#### What you will do:
Keep the pictures out of your copy. Transcribe the records below exactly.

#### Data extract:

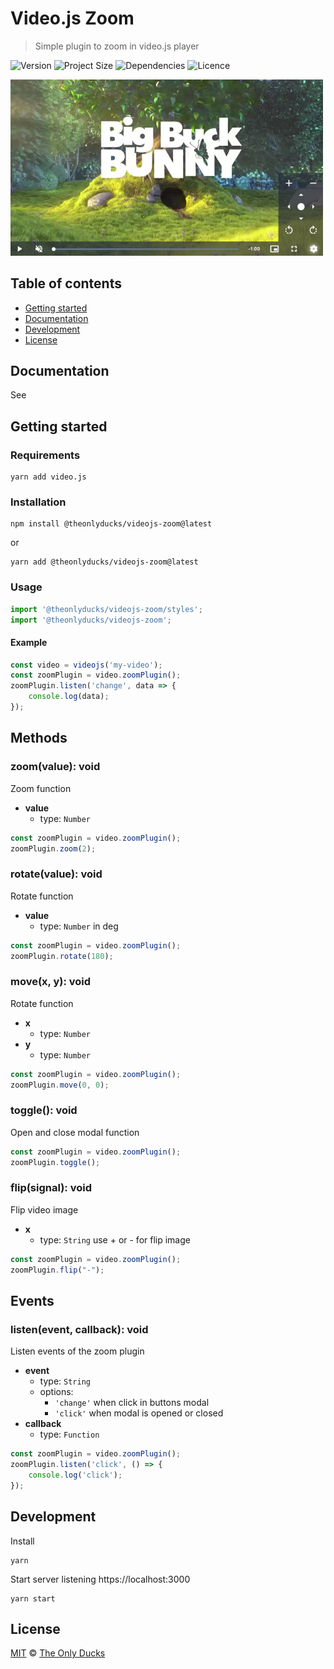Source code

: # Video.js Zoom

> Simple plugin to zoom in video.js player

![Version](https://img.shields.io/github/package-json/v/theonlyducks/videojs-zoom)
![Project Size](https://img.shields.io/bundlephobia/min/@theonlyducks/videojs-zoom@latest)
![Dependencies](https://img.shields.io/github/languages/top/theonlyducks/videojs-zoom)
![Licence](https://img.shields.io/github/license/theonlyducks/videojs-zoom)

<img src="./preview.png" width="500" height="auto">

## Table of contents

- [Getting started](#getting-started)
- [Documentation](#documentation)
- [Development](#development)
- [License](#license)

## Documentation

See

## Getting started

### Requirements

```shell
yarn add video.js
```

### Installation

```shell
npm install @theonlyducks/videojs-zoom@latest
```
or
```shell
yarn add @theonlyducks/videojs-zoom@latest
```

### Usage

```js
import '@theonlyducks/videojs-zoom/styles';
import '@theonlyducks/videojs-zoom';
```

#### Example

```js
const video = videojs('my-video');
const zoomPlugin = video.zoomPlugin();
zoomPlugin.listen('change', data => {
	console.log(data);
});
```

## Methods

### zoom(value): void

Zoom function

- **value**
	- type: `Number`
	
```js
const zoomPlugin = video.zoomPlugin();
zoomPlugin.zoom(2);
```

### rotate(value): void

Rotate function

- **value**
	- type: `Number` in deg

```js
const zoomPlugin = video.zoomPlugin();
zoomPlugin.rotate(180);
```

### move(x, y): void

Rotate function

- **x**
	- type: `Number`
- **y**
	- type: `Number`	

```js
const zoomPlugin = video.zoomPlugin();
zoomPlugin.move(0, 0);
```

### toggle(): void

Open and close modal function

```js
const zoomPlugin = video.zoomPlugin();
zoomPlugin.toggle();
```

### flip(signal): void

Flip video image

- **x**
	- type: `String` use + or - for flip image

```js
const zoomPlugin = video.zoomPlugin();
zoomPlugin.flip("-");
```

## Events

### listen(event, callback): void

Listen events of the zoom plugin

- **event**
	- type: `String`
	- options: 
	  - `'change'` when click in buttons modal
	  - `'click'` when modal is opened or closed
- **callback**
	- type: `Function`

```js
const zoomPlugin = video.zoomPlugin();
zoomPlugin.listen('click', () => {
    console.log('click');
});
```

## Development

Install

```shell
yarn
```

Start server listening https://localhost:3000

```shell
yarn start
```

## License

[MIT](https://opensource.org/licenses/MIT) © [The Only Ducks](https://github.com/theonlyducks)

#### Task solution:
Source code

: # Video.js Zoom

> Simple plugin to zoom in video.js player

![Version](https://img.shields.io/github/package-json/v/theonlyducks/videojs-zoom)
![Project Size](https://img.shields.io/bundlephobia/min/@theonlyducks/videojs-zoom@latest)
![Dependencies](https://img.shields.io/github/languages/top/theonlyducks/videojs-zoom)
![Licence](https://img.shields.io/github/license/theonlyducks/videojs-zoom)

<img src="./preview.png" width="500" height="auto">

## Table of contents

- [Getting started](#getting-started)
- [Documentation](#documentation)
- [Development](#development)
- [License](#license)

## Documentation

See

## Getting started

### Requirements

```shell
yarn add video.js
```

### Installation

```shell
npm install @theonlyducks/videojs-zoom@latest
```
or
```shell
yarn add @theonlyducks/videojs-zoom@latest
```

### Usage

```js
import '@theonlyducks/videojs-zoom/styles';
import '@theonlyducks/videojs-zoom';
```

#### Example

```js
const video = videojs('my-video');
const zoomPlugin = video.zoomPlugin();
zoomPlugin.listen('change', data => {
	console.log(data);
});
```

## Methods

### zoom(value): void

Zoom function

- **value**
	- type: `Number`
	
```js
const zoomPlugin = video.zoomPlugin();
zoomPlugin.zoom(2);
```

### rotate(value): void

Rotate function

- **value**
	- type: `Number` in deg

```js
const zoomPlugin = video.zoomPlugin();
zoomPlugin.rotate(180);
```

### move(x, y): void

Rotate function

- **x**
	- type: `Number`
- **y**
	- type: `Number`	

```js
const zoomPlugin = video.zoomPlugin();
zoomPlugin.move(0, 0);
```

### toggle(): void

Open and close modal function

```js
const zoomPlugin = video.zoomPlugin();
zoomPlugin.toggle();
```

### flip(signal): void

Flip video image

- **x**
	- type: `String` use + or - for flip image

```js
const zoomPlugin = video.zoomPlugin();
zoomPlugin.flip("-");
```

## Events

### listen(event, callback): void

Listen events of the zoom plugin

- **event**
	- type: `String`
	- options: 
	  - `'change'` when click in buttons modal
	  - `'click'` when modal is opened or closed
- **callback**
	- type: `Function`

```js
const zoomPlugin = video.zoomPlugin();
zoomPlugin.listen('click', () => {
    console.log('click');
});
```

## Development

Install

```shell
yarn
```

Start server listening https://localhost:3000

```shell
yarn start
```

## License

[MIT](https://opensource.org/licenses/MIT) © [The Only Ducks](https://github.com/theonlyducks)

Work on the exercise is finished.